(Materials provided begins)

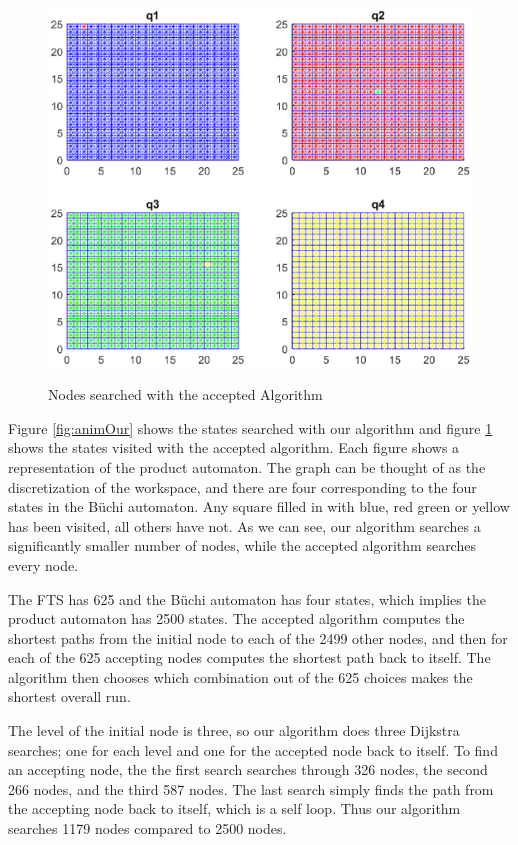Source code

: \begin{figure}[!htb]
\centering
\includegraphics[scale=0.9]{acceptedPlot}
\label{fig:animAccept}
\caption{Nodes searched with the accepted Algorithm}
\end{figure}

Figure \ref{fig:animOur} shows the states searched with our algorithm and figure \ref{fig:animAccept} shows the states visited with the accepted algorithm. Each figure shows a representation of the product automaton. The graph can be thought of as the discretization of the workspace, and there are four corresponding to the four states in the B\"uchi automaton. Any square filled in with blue, red green or yellow has been visited, all others have not. As we can see, our algorithm searches a significantly smaller number of nodes, while the accepted algorithm searches every node.

The FTS has 625 and the B\"uchi automaton has four states, which implies the product automaton has 2500 states. The accepted algorithm computes the shortest paths from the initial node to each of the 2499 other nodes, and then for each of the 625 accepting nodes computes the shortest path back to itself. The algorithm then chooses which combination out of the 625 choices makes the shortest overall run. 

The level of the initial node is three, so our algorithm does three Dijkstra searches; one for each level and one for the accepted node back to itself. To find an accepting node, the the first search searches through 326 nodes, the second 266 nodes, and the third 587 nodes. The last search simply finds the path from the accepting node back to itself, which is a self loop. Thus our algorithm searches 1179 nodes compared to 2500 nodes.  



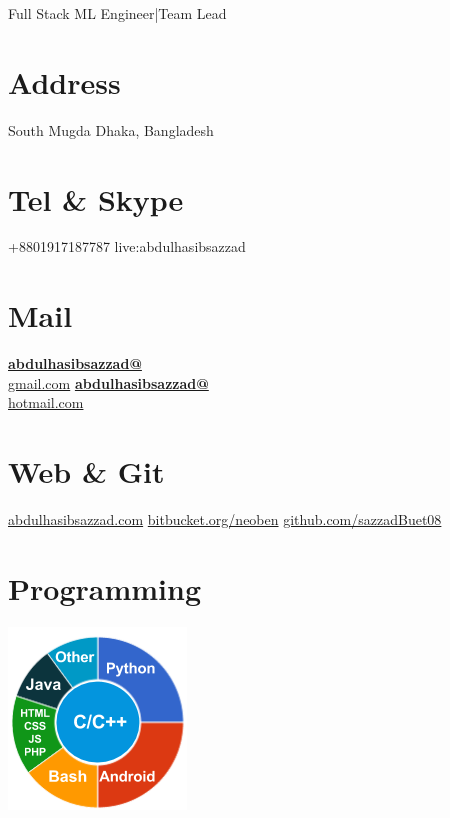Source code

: \documentclass[]{friggeri-cv}
\begin{document}
      {Full Stack ML Engineer|Team Lead}
      

\begin{aside}
  \section{Address}
    South Mugda
    Dhaka, Bangladesh
    ~
  \section{Tel \& Skype}
    +8801917187787
    live:abdulhasibsazzad
    ~
  \section{Mail}
    \href{mailto:abdulhasibsazzad@gmail.com}{\textbf{abdulhasibsazzad@}\\gmail.com}
    \href{mailto:abdulhasibsazzad@.hotmail.com}{\textbf{abdulhasibsazzad@}\\hotmail.com}
    ~
  \section{Web \& Git}
    \href{http://www.abdulhasibsazzad.com}{abdulhasibsazzad.com}
    \href{https://bitbucket.org/neoben}{bitbucket.org/neoben}
    \href{https://github.com/sazzadBuet08}{github.com/sazzadBuet08}
    ~
  \section{Programming}
    \includegraphics[scale=0.62]{img/programming.png}
    ~

\end{aside}
\end{document}
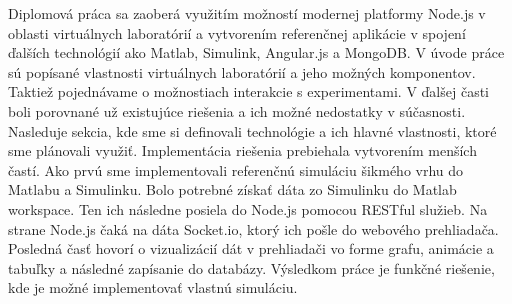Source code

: Diplomová práca sa zaoberá využitím možností modernej platformy Node.js v oblasti virtuálnych laboratórií a vytvorením referenčnej aplikácie v spojení ďalších technológií ako Matlab, Simulink, Angular.js a MongoDB. V úvode práce sú popísané vlastnosti virtuálnych laboratórií a jeho možných komponentov. Taktiež pojednávame o možnostiach interakcie s experimentami. V ďalšej časti boli porovnané už existujúce riešenia a ich možné nedostatky v súčasnosti. Nasleduje sekcia, kde sme si definovali technológie a ich hlavné vlastnosti, ktoré sme plánovali využiť. Implementácia riešenia prebiehala vytvorením menších častí. Ako prvú sme implementovali referenčnú simuláciu šikmého vrhu do Matlabu a Simulinku. Bolo potrebné získať dáta zo Simulinku do Matlab workspace. Ten ich následne posiela do Node.js pomocou RESTful služieb. Na strane Node.js čaká na dáta Socket.io, ktorý ich pošle do webového prehliadača. Posledná časť hovorí o vizualizácií dát v prehliadači vo forme grafu, animácie a tabuľky a následné zapísanie do databázy. Výsledkom práce je funkčné riešenie, kde je možné implementovať vlastnú simuláciu.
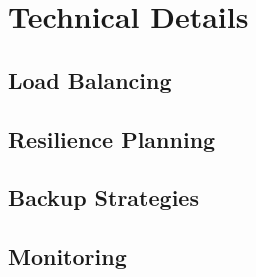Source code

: \chapter{Technical Details}
\label{chap:implementation}

\section{Load Balancing}

\section{Resilience Planning}

\section{Backup Strategies}

\section{Monitoring}
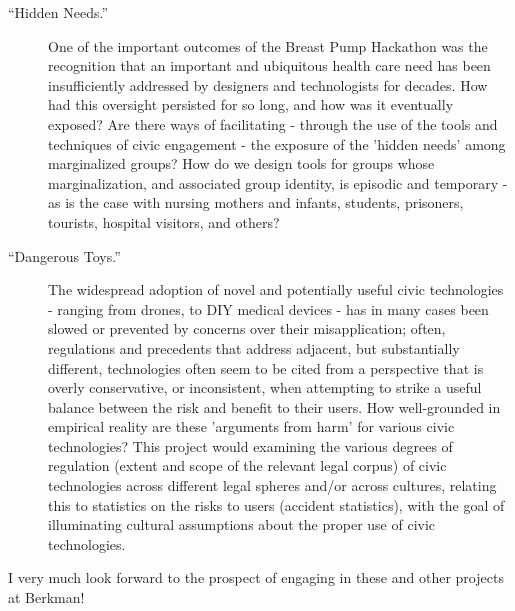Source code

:\documentclass[10pt]{article}
\begin{document}
\begin{description}

\item[``Hidden Needs.''] One of the important outcomes of the Breast Pump Hackathon was the recognition that an important and ubiquitous health care need has been insufficiently addressed by designers and technologists for decades. How had this oversight persisted for so long, and how was it eventually exposed?  Are there ways of facilitating - through the use of the tools and techniques of civic engagement - the exposure of the 'hidden needs' among marginalized groups?  How do we design tools for groups whose marginalization, and associated group identity, is episodic and temporary - as is the case with nursing mothers and infants, students, prisoners, tourists, hospital visitors, and others?

\item[``Dangerous Toys.''] The widespread adoption of novel and potentially useful civic technologies - ranging from drones, to DIY medical devices - has in many cases been slowed or prevented by concerns over their misapplication; often, regulations and precedents that address adjacent, but substantially different, technologies often seem to be cited from a perspective that is overly conservative, or inconsistent, when attempting to strike a useful balance between the risk and benefit to their users. How well-grounded in empirical reality are these 'arguments from harm' for various civic technologies?  This project would examining the various degrees of regulation (extent and scope of the relevant legal corpus) of civic technologies across different legal spheres and/or across cultures, relating this to statistics on the risks to users (accident statistics), with the goal of illuminating cultural assumptions about the proper use of civic technologies. 


\end{description}

I very much look forward to the prospect of engaging in these and other projects at Berkman!
\end{document}
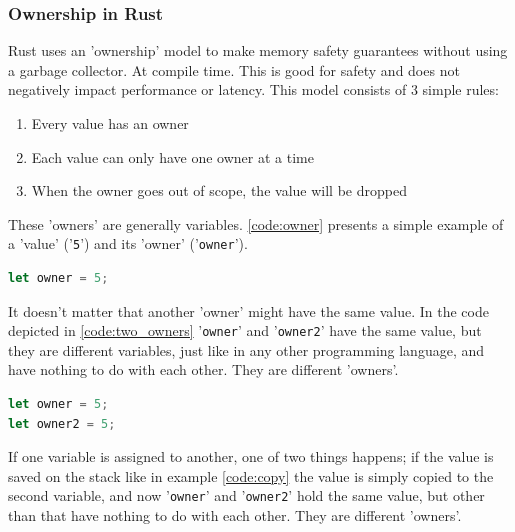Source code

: \subsubsection{Ownership in Rust}

Rust uses an 'ownership' model \cite{rust_ownership} to make memory safety guarantees without using a garbage collector. At compile time.
This is good for safety and does not negatively impact performance or latency.
This model consists of 3 simple rules:
\begin{enumerate}
    \item Every value has an owner
    \item Each value can only have one owner at a time
    \item When the owner goes out of scope, the value will be dropped
\end{enumerate}

These 'owners' are generally variables. \ref{code:owner} presents a simple example of a 'value' ('\lstinline{5}') and its
'owner' ('\lstinline{owner}').\\

\begin{minipage}{\textwidth}
\begin{lstlisting}[style=colorEX,language=Rust,caption={Simple example of a value and it's owner},label={code:owner}]
let owner = 5;
\end{lstlisting}
\end{minipage}

It doesn't matter that another 'owner' might have the same value. In the code depicted in \ref{code:two_owners}
'\lstinline{owner}' and '\lstinline{owner2}' have the same value, but they are different variables, just like in any
other programming language, and have nothing to do with each other. They are different 'owners'.\\

\begin{minipage}{\textwidth}
\begin{lstlisting}[style=colorEX,language=Rust,caption={Simple example of two owners},label={code:two_owners}]
let owner = 5;
let owner2 = 5;
\end{lstlisting}
\end{minipage}


If one variable is assigned to another, one of two things happens; if the value is saved on the stack like in
example \ref{code:copy} the value is simply copied to the second variable, and now '\lstinline{owner}' and '\lstinline{owner2}'
hold the same value, but other than that have nothing to do with each other. They are different 'owners'.\\

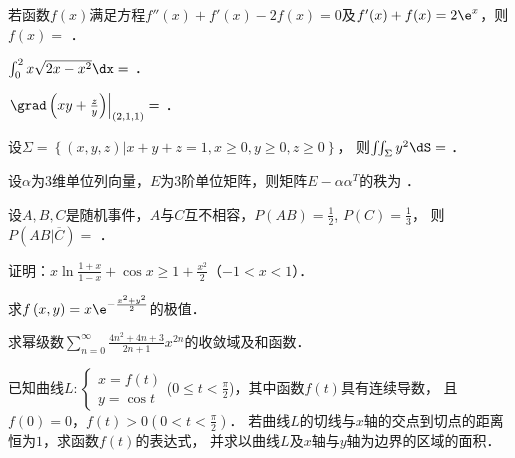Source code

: \documentclass[plain,noanswer,medmath]{../../template/jnuexam}
\begin{document}


\begin{problem}
若函数$f(x)$满足方程$f''(x) + f'(x) - 2f(x) = 0$及$f'(x) + f(x) = 2\e^x$，则$f(x) =$ \fillin{}．
\end{problem}


\begin{problem}
$\int_0^2 x\sqrt{2x - x^2} \dx =$ \fillin{}．
\end{problem}


\begin{problem}
$\left.\grad\left(xy + \frac{z}{y} \right) \right|_{(2,1,1)} =$ \fillin{}．
\end{problem}


\begin{problem}
设$\Sigma = \left\{\left(x,y,z \right)\left| x + y + z = 1,x \ge 0,y \ge 0,z \ge 0 \right. \right\}$，
则$\iint_{\Sigma}y^2 \dS =$ \fillin{}．
\end{problem}


\begin{problem}
设$\alpha$为$3$维单位列向量，$E$为$3$阶单位矩阵，则矩阵$E - \alpha \alpha^T$的秩为 \fillin{}．
\end{problem}


\begin{problem}
设$A,B,C$是随机事件，$A$与$C$互不相容，$P(AB) = \frac{1}{2}$, $P(C) = \frac{1}{3}$，
则$P(AB|\overline{C}) =$ \fillin{}．
\end{problem}




\begin{problem}[points=10]
证明：$x\ln \frac{1 + x}{1 - x} + \cos x \ge 1 + \frac{x^2}{2}$（$- 1 < x < 1$）．
\end{problem}


\begin{problem}[points=10]
求$f\left(x,y \right) = x\e^{- \frac{x^2 + y^2}{2}}$的极值．
\end{problem}


\begin{problem}[points=10]
求幂级数$\sum_{n = 0}^{\infty}\frac{4n^2 + 4n + 3}{2n + 1}x^{2n}$的收敛域及和函数．
\end{problem}


\begin{problem}[points=10]
已知曲线$L:\begin{cases}
  x = f(t) \\
  y = \cos t
\end{cases}$($0 \le t < \frac{\pi}{2}$)，其中函数$f(t)$具有连续导数，
且$f(0) = 0$，$f(t) > 0\left(0 < t < \frac{\pi}{2} \right)$．
若曲线$L$的切线与$x$轴的交点到切点的距离恒为$1$，求函数$f(t)$的表达式，
并求以曲线$L$及$x$轴与$y$轴为边界的区域的面积．
\end{problem}
\end{document}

(Materials provided ends)

**What the task requires:**
Set the lines above down again, word for word, from the first through the one containing "The FTS has"; pictures excluded.

**Answer space:**
Source code

: \begin{figure}[!htb]
\centering
\includegraphics[scale=0.9]{acceptedPlot}
\label{fig:animAccept}
\caption{Nodes searched with the accepted Algorithm}
\end{figure}

Figure \ref{fig:animOur} shows the states searched with our algorithm and figure \ref{fig:animAccept} shows the states visited with the accepted algorithm. Each figure shows a representation of the product automaton. The graph can be thought of as the discretization of the workspace, and there are four corresponding to the four states in the B\"uchi automaton. Any square filled in with blue, red green or yellow has been visited, all others have not. As we can see, our algorithm searches a significantly smaller number of nodes, while the accepted algorithm searches every node.

The FTS has 625 and the B\"uchi automaton has four states, which implies the product automaton has 2500 states. The accepted algorithm computes the shortest paths from the initial node to each of the 2499 other nodes, and then for each of the 625 accepting nodes computes the shortest path back to itself. The algorithm then chooses which combination out of the 625 choices makes the shortest overall run. 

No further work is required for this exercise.